Collected data entries:
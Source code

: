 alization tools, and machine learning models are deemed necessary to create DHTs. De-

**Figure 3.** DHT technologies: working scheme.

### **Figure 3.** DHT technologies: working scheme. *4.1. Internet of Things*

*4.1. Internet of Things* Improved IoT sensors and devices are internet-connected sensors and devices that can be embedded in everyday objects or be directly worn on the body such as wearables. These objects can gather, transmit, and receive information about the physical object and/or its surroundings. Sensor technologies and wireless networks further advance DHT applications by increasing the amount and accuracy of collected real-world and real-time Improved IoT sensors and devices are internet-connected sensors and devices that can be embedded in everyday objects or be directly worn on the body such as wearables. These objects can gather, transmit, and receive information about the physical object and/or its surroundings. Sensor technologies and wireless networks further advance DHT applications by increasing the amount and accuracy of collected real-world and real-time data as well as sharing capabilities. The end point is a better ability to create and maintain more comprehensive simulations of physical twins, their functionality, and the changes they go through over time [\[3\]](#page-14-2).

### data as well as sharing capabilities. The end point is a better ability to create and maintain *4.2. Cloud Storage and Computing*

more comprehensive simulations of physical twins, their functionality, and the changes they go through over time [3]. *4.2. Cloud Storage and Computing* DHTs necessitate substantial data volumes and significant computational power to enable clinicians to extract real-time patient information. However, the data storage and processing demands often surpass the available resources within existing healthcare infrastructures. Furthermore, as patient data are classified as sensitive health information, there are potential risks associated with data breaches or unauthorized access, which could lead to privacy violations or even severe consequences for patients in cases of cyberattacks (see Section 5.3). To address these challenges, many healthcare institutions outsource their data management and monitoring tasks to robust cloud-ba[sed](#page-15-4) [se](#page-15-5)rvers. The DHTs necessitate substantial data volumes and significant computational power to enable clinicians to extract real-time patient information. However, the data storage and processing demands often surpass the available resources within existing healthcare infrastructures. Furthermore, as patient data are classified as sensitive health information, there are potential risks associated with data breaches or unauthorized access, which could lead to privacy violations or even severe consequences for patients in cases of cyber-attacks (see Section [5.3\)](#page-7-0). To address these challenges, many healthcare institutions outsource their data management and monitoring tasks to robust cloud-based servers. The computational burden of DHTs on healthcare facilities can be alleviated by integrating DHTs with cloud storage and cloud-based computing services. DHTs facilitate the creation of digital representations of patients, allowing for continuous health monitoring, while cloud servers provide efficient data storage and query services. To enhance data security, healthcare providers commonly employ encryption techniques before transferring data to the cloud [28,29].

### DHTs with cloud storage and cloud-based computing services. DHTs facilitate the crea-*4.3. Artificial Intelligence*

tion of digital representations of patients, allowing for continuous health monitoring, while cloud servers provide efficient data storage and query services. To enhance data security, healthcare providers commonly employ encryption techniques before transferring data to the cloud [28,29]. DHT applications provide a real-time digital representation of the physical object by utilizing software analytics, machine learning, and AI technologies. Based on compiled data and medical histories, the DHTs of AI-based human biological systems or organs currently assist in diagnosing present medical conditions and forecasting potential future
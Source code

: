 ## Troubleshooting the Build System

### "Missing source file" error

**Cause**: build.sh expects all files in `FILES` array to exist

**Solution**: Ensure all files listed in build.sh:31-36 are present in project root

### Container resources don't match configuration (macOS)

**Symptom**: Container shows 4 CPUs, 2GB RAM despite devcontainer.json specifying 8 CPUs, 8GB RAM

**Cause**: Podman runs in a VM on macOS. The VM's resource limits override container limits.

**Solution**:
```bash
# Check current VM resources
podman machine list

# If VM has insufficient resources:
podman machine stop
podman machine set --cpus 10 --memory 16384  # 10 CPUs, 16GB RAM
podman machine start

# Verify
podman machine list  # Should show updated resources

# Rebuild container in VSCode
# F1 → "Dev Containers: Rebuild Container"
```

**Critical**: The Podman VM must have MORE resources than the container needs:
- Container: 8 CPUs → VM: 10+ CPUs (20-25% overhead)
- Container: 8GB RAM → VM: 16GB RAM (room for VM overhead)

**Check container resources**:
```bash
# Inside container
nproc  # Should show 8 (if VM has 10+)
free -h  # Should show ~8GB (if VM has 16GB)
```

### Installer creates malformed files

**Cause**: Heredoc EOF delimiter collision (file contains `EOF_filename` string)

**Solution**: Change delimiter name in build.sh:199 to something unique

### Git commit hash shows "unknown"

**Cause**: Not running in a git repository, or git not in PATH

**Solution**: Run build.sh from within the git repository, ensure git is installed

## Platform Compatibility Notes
* * *
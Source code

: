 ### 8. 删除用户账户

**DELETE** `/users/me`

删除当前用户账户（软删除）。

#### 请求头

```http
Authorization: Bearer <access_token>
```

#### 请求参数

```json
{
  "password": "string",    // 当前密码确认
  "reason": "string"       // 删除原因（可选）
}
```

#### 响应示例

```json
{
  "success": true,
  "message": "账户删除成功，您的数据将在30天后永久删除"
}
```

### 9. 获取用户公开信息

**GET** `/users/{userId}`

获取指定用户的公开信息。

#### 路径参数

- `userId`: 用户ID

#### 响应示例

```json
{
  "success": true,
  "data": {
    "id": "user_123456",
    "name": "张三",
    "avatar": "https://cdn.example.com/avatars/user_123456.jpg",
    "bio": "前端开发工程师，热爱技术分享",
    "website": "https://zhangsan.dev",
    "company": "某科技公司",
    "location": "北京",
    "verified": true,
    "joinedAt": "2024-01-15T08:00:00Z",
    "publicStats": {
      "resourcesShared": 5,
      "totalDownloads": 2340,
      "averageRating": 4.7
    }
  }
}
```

■ REQUIRED ACTION ■
Across all the entries, count the lines that contain the word "string" and give the number by itself.

■ WRITTEN ANSWER ■
3